▶ **WHAT YOU SHOULD DO**: Scan the entries for lines containing the string "velX". Reply with how many there are, and nothing else.

▶ **GIVEN RECORDS**:
++++++
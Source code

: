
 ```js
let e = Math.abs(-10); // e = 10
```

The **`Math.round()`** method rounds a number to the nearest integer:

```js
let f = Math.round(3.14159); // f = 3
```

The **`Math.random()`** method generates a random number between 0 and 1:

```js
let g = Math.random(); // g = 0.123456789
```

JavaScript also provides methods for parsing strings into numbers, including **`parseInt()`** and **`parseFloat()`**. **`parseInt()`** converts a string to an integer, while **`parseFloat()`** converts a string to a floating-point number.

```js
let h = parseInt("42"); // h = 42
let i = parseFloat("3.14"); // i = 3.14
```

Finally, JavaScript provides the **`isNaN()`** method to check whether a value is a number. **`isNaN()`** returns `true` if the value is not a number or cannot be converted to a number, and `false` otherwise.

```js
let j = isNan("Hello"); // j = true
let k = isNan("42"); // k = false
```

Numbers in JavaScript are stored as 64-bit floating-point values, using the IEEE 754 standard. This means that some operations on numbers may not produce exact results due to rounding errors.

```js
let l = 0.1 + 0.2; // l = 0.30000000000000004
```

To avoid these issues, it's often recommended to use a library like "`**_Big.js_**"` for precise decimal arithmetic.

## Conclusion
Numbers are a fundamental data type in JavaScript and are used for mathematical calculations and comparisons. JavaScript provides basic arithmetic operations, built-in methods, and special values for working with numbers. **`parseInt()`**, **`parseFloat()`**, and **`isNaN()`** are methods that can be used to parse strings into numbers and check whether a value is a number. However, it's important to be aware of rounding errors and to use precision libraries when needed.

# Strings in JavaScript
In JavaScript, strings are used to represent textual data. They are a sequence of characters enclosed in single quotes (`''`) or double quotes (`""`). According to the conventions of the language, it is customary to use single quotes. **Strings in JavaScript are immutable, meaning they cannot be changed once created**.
++++++
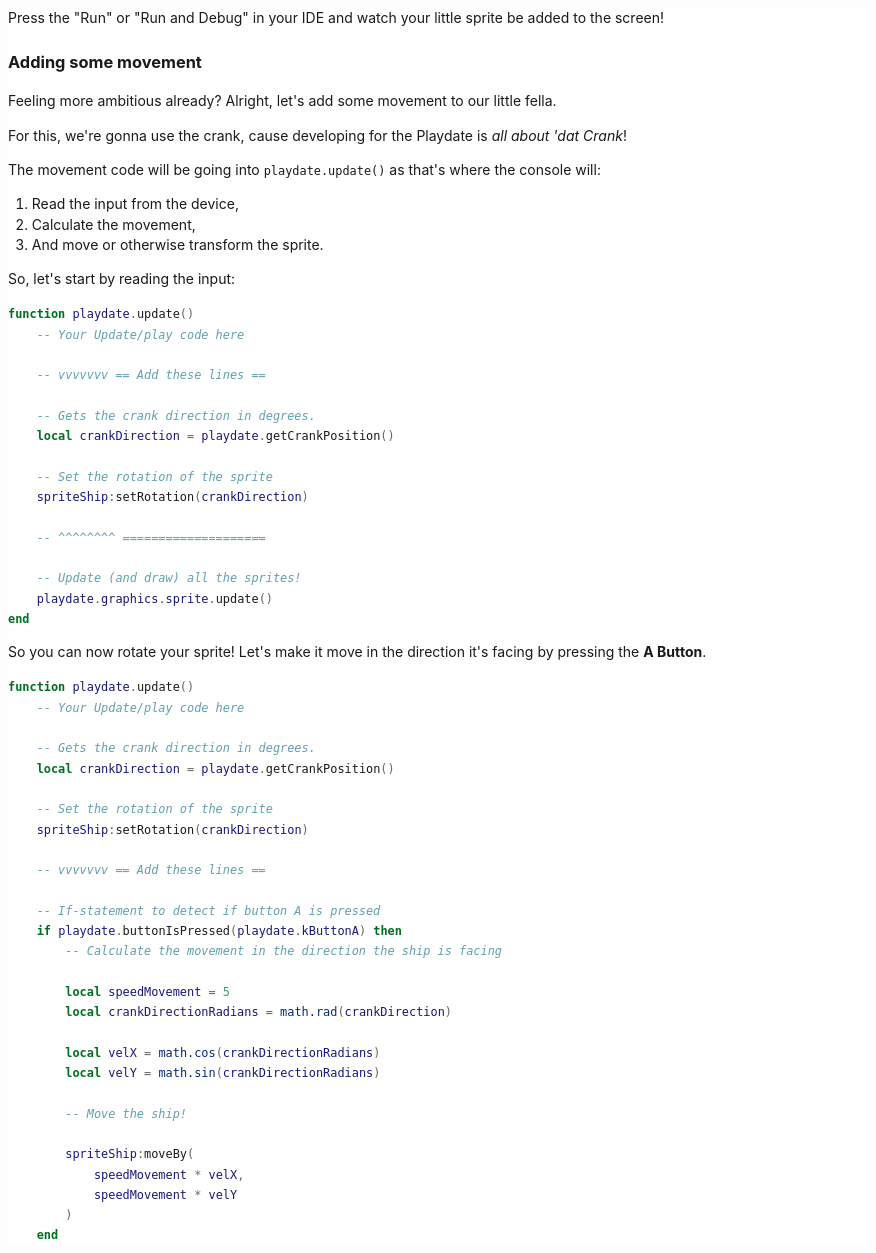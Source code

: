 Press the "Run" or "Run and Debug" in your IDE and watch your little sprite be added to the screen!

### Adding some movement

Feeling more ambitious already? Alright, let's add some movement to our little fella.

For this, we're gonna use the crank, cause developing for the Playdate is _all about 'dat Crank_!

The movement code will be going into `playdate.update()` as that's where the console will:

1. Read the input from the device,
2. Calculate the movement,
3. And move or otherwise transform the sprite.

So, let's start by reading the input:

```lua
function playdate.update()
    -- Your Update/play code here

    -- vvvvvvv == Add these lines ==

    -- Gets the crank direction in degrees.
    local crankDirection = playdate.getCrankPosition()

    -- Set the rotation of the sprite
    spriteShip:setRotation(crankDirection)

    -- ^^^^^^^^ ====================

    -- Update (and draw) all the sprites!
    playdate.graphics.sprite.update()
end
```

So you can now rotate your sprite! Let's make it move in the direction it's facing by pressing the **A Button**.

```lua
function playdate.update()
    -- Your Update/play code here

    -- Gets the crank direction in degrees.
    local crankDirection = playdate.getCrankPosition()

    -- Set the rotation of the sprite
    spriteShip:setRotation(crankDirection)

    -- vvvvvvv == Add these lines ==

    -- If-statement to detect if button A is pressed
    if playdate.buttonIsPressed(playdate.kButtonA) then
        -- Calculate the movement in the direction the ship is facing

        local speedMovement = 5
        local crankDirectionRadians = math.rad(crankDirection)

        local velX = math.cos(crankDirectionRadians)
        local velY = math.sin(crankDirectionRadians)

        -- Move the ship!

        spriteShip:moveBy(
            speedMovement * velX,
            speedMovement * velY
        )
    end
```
++++++
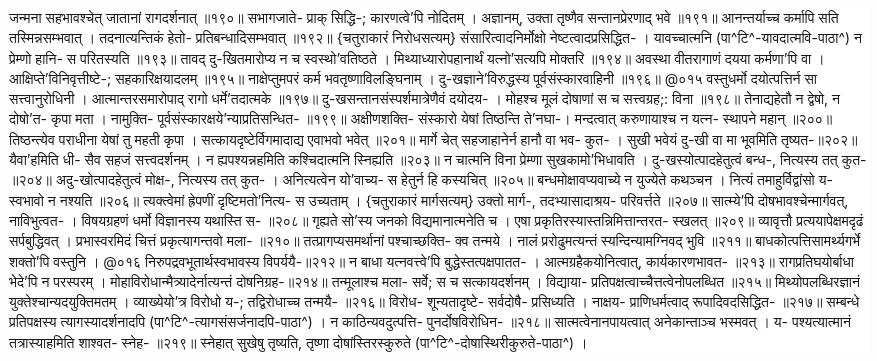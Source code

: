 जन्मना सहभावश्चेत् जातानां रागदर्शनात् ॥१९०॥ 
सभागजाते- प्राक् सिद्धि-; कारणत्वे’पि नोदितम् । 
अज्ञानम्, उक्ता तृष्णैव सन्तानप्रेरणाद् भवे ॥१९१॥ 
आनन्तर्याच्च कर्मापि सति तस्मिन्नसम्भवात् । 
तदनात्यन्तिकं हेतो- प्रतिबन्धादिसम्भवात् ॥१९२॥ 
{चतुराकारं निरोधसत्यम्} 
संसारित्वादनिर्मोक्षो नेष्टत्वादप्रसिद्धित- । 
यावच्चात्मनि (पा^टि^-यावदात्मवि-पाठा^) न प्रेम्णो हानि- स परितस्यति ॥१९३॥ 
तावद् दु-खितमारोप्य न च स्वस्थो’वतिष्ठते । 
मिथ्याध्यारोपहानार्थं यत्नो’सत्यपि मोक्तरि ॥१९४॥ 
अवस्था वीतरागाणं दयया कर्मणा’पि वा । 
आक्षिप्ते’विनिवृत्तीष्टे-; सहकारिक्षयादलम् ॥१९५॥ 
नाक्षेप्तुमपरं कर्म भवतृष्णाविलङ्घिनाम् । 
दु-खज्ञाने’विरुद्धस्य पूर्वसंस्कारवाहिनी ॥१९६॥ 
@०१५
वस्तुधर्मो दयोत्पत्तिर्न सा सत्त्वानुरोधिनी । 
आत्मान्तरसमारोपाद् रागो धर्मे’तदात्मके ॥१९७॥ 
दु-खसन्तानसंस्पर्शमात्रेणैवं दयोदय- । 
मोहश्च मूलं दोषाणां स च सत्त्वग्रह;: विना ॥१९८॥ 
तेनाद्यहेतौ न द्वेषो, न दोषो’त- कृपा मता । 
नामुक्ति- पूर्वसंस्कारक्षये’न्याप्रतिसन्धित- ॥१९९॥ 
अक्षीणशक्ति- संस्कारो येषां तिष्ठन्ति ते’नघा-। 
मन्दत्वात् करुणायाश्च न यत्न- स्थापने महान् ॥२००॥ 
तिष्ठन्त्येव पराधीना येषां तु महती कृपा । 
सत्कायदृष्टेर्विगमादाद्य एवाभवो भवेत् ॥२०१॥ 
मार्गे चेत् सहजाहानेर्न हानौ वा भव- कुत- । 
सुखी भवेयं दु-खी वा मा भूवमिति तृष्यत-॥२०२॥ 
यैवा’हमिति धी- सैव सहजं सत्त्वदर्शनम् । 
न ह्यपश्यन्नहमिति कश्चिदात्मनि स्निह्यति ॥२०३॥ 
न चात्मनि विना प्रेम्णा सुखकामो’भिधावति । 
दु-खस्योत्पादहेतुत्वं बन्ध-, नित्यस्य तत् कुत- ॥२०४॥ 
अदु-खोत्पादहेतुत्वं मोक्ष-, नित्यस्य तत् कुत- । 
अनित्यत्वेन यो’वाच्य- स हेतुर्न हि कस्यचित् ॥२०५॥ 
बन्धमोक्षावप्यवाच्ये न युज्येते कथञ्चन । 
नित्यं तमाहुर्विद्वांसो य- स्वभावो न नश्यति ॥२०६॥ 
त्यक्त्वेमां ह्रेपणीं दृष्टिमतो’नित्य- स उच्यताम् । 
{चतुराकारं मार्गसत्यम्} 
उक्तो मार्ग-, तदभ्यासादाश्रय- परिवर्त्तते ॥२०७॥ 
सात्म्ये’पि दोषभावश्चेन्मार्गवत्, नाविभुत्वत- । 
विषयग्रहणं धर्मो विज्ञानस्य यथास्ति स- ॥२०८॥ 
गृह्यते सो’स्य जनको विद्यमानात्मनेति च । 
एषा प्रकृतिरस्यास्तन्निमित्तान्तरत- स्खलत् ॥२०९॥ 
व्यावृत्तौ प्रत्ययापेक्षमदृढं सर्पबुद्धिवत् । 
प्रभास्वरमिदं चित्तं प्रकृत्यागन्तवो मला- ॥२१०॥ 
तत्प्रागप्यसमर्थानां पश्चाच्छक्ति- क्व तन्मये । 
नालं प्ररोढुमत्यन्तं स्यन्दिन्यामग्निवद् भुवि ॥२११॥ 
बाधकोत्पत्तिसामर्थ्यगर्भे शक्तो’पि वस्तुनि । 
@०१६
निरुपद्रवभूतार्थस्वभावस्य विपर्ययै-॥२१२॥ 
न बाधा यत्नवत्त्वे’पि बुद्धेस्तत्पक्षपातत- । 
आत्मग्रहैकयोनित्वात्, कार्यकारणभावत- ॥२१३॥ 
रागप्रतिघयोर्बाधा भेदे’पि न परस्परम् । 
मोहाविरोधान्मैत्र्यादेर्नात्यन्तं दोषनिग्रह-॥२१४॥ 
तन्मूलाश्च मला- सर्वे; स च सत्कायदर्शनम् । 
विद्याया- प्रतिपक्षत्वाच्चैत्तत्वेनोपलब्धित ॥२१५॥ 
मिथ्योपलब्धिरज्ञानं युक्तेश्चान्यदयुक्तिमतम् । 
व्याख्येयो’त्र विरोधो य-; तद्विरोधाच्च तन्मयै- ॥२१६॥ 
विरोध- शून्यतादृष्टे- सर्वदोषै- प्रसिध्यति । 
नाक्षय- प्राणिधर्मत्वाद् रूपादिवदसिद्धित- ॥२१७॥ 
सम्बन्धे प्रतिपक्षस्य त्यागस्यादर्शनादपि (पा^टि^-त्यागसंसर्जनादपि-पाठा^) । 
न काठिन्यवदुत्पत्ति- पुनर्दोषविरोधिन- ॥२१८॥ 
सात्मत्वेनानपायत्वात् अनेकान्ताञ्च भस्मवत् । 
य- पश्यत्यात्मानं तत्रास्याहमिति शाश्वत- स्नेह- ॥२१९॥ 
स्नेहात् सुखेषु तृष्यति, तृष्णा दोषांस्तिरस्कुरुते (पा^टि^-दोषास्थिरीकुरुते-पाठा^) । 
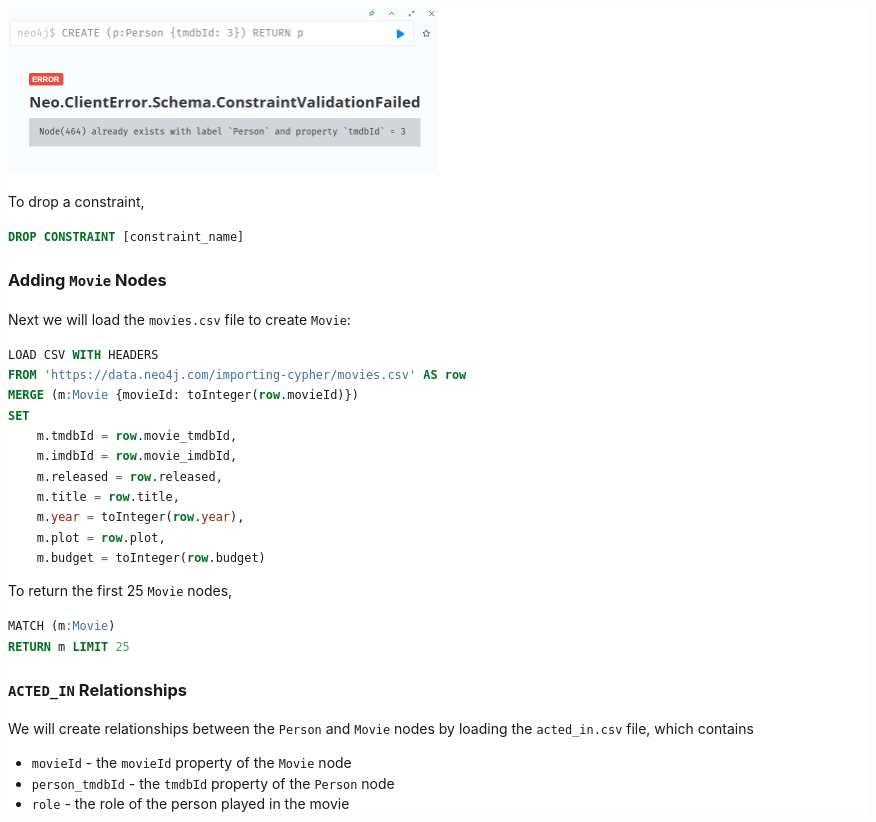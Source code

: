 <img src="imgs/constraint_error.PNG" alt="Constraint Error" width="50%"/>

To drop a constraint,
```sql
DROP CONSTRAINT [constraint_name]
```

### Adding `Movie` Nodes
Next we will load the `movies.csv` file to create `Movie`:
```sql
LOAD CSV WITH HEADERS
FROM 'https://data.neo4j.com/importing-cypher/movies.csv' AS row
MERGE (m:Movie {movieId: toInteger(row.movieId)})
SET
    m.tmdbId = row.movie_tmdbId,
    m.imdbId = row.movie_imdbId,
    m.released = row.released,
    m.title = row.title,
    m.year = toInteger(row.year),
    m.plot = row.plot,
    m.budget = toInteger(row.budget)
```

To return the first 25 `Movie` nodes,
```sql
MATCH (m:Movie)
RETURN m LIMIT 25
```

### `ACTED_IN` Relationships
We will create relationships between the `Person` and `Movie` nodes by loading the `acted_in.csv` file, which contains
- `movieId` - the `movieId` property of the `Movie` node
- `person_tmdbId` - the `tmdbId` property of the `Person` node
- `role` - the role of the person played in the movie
++++++
▶ **YOUR SOLUTION**: 2